Director Clinical Services, Child and Adolescent Health Services and Kiszko & Anor [2016] FCWA 19

Date: May 30, 2016


Child ordered to undergo cancer treatment

Director Clinical Services, Child and Adolescent Health Services and Kiszko & Anor [2016] FCWA 19


Key Points


The Family Court of Western Australia recently ordered that a six year old boy with a brain tumour undergo chemotherapy treatment after his parents refused to provide consent for him to do so.

The treating doctor at the hospital initiated the application as he was concerned that the parents’ failure to give consent for chemotherapy was not in the child’s best interests.  The medical evidence suggested that if combined chemotherapy and radiotherapy was given there was a 50 – 60% change the child would survive at 5 years.

The parents argued that they did not believe the chemotherapy treatment was in the child’s best interests and said they had moved away from just wanting to delay the decision, to a position of actively rejecting chemotherapy.  The child’s mother said it was her intention to trial alternative therapies focussing on nutrition.

Justice Thackray said the evidence made clear “beyond all doubt” that the child would die within a few months if measures were not taken to prevent his death.  Justice Thackray said he had taken into account the parent’s evidence about the adverse impact on the child over the next few months, but the prospect of a long-term cure was “the matter that most heavily must weight in the decision”.

In March the Family Court ordered that the child receive chemotherapy, and he was subsequently given two cycles of the treatment.  Since then, the child’s cancer has shown signs of receding, however the response is considered partial and not sufficient for chemotherapy to be effective on its own.  The child’s parents are still opposed to radiation therapy due to the long-term side effects, including reduced cognitive ability.  The Family Court is now considering whether the child should also be given radiotherapy, as desired by his medical team.

The Law

The Family Court of Western Australia echoed the comments made in Minister for Health v AS [2004] 29 WAR 517 where it was held that the ultimate question is not whether to respect the parents’ wishes.
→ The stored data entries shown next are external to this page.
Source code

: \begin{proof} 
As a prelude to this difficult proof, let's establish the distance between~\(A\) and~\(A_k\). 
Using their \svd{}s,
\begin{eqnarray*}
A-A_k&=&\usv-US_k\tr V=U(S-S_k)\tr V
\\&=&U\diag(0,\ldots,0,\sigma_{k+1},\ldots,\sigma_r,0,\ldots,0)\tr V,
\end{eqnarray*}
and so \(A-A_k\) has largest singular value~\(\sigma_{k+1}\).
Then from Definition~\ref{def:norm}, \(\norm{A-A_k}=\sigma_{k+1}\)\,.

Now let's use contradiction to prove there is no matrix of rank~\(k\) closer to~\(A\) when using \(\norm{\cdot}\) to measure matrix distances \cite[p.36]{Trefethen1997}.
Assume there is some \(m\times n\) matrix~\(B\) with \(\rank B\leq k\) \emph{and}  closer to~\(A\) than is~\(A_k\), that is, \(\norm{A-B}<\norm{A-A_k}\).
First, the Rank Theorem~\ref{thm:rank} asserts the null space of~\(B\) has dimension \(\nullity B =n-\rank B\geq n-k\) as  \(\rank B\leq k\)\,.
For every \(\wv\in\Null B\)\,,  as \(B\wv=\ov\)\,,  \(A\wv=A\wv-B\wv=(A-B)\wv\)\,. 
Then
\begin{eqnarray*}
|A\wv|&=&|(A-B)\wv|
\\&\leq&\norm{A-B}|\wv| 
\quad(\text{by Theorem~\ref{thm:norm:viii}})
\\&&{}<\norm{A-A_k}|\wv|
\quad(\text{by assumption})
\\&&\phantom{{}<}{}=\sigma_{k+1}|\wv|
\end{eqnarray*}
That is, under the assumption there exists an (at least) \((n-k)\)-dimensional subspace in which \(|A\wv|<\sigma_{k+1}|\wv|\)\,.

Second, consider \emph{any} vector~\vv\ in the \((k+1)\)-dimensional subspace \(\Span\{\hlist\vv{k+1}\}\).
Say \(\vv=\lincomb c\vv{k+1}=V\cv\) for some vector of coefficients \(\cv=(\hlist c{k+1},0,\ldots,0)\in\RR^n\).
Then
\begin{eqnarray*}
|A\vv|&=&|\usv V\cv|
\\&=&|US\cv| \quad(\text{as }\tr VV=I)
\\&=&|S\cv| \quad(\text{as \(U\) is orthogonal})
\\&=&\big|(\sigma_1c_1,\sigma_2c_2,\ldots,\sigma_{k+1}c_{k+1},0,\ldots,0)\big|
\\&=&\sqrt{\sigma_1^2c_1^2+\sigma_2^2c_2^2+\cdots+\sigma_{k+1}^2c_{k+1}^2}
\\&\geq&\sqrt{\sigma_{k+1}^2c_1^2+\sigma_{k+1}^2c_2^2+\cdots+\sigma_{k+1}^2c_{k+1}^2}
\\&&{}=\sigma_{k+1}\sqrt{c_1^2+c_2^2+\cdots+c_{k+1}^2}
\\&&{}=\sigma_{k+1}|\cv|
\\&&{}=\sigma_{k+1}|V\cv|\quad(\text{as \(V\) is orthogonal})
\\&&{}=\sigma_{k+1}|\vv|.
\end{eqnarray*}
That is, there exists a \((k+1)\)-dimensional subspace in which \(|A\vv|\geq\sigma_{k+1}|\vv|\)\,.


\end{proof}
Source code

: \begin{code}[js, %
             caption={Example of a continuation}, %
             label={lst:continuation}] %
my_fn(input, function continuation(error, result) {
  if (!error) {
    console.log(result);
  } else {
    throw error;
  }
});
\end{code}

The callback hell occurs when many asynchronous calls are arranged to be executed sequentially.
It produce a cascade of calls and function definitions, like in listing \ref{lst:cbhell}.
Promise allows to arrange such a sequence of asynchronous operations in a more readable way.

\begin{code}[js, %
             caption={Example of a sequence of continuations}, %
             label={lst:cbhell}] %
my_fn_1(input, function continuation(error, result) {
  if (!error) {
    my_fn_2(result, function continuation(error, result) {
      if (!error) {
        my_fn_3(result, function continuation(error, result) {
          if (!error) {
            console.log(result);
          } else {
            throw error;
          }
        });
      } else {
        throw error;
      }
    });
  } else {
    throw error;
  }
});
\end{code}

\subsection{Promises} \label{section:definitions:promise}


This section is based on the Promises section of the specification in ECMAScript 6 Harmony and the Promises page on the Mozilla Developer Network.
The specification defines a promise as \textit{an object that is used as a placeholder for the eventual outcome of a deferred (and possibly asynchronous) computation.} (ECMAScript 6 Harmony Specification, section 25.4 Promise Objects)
The role of the Court is to exercise an independent and objective judgment and balance the advantages and disadvantages of the treatment being considered.


This is case illustrates the difficulties encountered in circumstances where the opinions of the parents are in direct conflict with the specialists treating a child who has yet to achieve a sufficient understanding and intelligence to understand fully what is proposed.

This case acts as a reminder to practitioners that when it comes to the treatment of those who are unable to provide consent, while the wishes of the guardian may be relevant, they are not determinative.